(Stored records)
══════════

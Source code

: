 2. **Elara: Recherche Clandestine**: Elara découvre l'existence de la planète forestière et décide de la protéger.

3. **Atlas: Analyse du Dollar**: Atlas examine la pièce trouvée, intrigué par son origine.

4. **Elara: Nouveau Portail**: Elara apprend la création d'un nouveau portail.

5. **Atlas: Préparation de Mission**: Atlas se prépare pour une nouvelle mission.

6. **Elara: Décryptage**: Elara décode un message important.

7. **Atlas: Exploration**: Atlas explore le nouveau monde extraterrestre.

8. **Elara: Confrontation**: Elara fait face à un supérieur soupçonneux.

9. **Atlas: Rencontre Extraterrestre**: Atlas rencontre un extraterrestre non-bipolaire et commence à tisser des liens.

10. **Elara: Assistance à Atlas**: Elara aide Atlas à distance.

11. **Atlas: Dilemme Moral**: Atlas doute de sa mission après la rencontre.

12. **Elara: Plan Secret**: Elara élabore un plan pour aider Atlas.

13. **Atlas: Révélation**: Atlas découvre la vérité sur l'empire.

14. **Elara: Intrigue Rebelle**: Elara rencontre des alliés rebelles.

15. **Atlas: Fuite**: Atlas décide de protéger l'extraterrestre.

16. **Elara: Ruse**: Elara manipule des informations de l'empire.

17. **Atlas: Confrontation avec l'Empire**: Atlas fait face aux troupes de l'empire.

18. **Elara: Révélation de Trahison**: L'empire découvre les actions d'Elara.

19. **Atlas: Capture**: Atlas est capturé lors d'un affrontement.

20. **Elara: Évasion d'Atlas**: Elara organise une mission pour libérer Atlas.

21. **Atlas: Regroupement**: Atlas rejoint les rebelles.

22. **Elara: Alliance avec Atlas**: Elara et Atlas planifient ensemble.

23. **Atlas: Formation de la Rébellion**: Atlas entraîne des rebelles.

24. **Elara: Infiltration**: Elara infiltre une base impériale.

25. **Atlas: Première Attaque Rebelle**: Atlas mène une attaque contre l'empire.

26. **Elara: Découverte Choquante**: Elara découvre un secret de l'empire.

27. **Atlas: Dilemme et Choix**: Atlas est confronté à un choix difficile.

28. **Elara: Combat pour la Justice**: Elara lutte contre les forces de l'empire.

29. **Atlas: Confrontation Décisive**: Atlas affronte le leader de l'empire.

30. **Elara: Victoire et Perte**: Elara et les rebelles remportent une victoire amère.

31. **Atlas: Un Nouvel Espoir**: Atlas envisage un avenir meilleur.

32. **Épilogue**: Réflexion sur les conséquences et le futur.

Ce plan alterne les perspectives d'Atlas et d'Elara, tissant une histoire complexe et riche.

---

══════════

§ WORK REQUEST: When a line of the entries contains the word "face", it counts toward the total; reply with that total alone.

§ SOLVED PROBLEM: 2